[[ Supplied entries open ]]
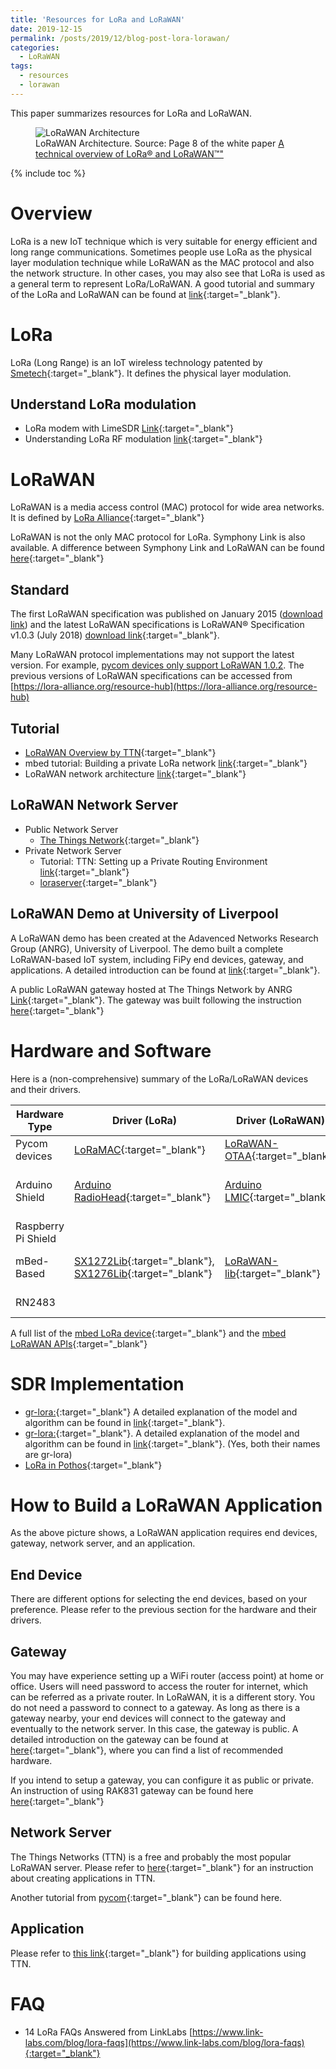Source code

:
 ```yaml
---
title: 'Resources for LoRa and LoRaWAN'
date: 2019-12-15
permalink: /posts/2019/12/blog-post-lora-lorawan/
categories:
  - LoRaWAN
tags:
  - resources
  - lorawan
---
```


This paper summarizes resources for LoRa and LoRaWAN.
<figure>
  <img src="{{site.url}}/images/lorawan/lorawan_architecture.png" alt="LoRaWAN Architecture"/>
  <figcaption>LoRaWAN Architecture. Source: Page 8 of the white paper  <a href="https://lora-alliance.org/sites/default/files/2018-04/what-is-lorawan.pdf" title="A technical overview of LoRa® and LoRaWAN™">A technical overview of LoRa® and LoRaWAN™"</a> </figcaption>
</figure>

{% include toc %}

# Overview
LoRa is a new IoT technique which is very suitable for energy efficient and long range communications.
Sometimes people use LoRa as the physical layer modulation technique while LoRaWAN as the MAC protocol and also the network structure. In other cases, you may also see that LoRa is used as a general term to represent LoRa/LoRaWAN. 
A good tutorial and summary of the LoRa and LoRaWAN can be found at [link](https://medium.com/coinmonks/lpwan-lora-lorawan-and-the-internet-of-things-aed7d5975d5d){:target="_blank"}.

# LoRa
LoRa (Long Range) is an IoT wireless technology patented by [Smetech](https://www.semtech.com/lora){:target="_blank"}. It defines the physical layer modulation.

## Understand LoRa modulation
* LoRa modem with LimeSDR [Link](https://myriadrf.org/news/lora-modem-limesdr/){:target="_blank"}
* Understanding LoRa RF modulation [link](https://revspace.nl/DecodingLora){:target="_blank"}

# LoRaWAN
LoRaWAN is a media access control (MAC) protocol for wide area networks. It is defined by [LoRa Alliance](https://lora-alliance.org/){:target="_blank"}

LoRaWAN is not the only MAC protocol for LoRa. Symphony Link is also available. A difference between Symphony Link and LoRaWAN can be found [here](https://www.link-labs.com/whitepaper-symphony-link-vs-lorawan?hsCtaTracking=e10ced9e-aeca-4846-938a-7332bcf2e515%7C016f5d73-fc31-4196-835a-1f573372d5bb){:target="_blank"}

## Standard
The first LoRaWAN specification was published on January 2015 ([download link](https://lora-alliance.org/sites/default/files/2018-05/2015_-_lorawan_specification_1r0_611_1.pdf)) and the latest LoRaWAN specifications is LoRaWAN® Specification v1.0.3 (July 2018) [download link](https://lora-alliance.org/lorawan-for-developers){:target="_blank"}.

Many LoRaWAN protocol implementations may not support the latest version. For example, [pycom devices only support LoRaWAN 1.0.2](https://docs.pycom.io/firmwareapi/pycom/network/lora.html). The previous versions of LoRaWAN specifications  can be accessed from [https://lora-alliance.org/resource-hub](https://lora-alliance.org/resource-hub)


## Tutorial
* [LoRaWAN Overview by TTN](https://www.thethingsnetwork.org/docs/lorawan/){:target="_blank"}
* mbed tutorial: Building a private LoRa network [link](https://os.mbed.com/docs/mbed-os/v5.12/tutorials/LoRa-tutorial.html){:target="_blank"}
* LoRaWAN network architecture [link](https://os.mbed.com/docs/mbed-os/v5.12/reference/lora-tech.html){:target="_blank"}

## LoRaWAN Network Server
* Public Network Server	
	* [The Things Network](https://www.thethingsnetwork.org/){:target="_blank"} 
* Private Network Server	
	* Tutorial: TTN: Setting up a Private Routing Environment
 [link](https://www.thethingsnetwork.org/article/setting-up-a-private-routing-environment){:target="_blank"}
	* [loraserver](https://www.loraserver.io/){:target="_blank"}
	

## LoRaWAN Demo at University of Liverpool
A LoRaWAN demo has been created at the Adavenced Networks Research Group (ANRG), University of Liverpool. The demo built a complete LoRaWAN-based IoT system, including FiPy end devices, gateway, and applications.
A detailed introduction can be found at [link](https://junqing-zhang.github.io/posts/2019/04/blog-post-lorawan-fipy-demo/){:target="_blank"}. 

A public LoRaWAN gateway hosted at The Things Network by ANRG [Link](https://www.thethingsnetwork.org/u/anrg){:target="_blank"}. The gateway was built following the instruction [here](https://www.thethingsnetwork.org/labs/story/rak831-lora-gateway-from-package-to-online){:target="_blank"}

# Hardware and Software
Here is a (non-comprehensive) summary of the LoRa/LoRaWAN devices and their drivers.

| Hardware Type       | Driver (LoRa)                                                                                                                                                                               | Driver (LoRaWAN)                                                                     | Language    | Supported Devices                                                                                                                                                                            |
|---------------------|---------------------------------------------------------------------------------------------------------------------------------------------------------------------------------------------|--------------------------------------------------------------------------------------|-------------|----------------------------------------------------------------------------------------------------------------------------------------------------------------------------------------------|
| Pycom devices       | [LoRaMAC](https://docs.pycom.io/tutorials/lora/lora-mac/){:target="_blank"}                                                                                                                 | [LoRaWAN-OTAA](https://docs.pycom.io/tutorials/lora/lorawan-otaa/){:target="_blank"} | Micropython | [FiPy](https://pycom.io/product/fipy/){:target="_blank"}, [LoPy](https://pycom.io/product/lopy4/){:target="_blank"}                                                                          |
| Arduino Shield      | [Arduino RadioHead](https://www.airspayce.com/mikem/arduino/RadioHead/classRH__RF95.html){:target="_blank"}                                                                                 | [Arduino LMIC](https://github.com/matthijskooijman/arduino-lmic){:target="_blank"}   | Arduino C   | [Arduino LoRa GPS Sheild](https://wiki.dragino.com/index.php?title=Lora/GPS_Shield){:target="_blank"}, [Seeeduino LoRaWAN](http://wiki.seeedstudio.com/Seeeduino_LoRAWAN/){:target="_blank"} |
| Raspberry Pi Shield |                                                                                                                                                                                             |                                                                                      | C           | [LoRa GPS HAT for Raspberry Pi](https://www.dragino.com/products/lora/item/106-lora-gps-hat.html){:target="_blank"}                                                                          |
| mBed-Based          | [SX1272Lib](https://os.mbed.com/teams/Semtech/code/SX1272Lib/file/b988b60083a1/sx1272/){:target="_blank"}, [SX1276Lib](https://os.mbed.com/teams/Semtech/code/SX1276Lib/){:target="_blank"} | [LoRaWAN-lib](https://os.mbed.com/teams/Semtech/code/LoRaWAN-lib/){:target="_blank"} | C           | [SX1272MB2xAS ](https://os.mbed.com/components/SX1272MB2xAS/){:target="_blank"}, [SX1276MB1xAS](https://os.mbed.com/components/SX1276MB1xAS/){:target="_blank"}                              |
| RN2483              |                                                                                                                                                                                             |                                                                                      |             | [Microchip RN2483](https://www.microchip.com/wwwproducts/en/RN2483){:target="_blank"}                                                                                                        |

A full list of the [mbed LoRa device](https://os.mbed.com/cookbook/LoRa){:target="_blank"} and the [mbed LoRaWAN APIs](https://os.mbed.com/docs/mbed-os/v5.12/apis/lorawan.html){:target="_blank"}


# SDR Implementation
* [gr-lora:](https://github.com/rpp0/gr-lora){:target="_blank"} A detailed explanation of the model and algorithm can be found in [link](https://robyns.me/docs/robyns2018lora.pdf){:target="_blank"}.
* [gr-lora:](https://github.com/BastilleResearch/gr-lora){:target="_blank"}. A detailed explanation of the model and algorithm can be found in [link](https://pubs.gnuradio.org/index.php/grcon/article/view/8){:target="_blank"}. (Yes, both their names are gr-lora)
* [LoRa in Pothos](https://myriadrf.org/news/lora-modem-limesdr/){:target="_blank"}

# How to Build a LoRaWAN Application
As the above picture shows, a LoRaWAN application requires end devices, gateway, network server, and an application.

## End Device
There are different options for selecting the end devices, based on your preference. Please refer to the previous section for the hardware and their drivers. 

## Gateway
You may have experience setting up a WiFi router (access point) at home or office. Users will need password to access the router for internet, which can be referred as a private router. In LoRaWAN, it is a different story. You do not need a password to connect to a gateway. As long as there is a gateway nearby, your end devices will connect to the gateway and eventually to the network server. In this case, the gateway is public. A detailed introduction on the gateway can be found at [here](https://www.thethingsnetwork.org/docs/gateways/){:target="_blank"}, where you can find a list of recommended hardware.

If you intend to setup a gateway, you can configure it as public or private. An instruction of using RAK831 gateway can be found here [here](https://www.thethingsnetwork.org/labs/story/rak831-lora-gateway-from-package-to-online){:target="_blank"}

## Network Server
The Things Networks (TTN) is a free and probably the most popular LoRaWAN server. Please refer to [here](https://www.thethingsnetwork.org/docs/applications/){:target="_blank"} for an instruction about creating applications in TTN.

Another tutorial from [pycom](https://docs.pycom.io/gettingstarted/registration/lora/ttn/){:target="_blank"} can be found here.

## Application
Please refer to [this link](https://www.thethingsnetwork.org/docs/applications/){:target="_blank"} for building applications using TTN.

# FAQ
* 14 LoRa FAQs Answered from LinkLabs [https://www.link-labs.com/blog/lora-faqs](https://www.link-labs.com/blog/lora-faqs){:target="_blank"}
[[ Supplied entries closed ]]
[[ Supplied entries open ]]
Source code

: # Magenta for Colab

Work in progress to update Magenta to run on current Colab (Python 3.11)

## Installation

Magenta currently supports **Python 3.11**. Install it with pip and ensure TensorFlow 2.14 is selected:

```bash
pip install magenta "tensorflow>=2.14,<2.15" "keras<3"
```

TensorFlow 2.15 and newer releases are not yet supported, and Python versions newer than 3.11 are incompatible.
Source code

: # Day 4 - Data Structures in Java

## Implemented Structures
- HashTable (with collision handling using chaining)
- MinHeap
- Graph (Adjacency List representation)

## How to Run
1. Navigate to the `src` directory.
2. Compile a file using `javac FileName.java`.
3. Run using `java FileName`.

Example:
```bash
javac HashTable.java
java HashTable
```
[[ Supplied entries closed ]]
**What the task asks**
Scan the entries above for the string "instruction" and copy each line containing it.

**Problem solution**
A public LoRaWAN gateway hosted at The Things Network by ANRG [Link](https://www.thethingsnetwork.org/u/anrg){:target="_blank"}. The gateway was built following the instruction [here](https://www.thethingsnetwork.org/labs/story/rak831-lora-gateway-from-package-to-online){:target="_blank"}
If you intend to setup a gateway, you can configure it as public or private. An instruction of using RAK831 gateway can be found here [here](https://www.thethingsnetwork.org/labs/story/rak831-lora-gateway-from-package-to-online){:target="_blank"}
The Things Networks (TTN) is a free and probably the most popular LoRaWAN server. Please refer to [here](https://www.thethingsnetwork.org/docs/applications/){:target="_blank"} for an instruction about creating applications in TTN.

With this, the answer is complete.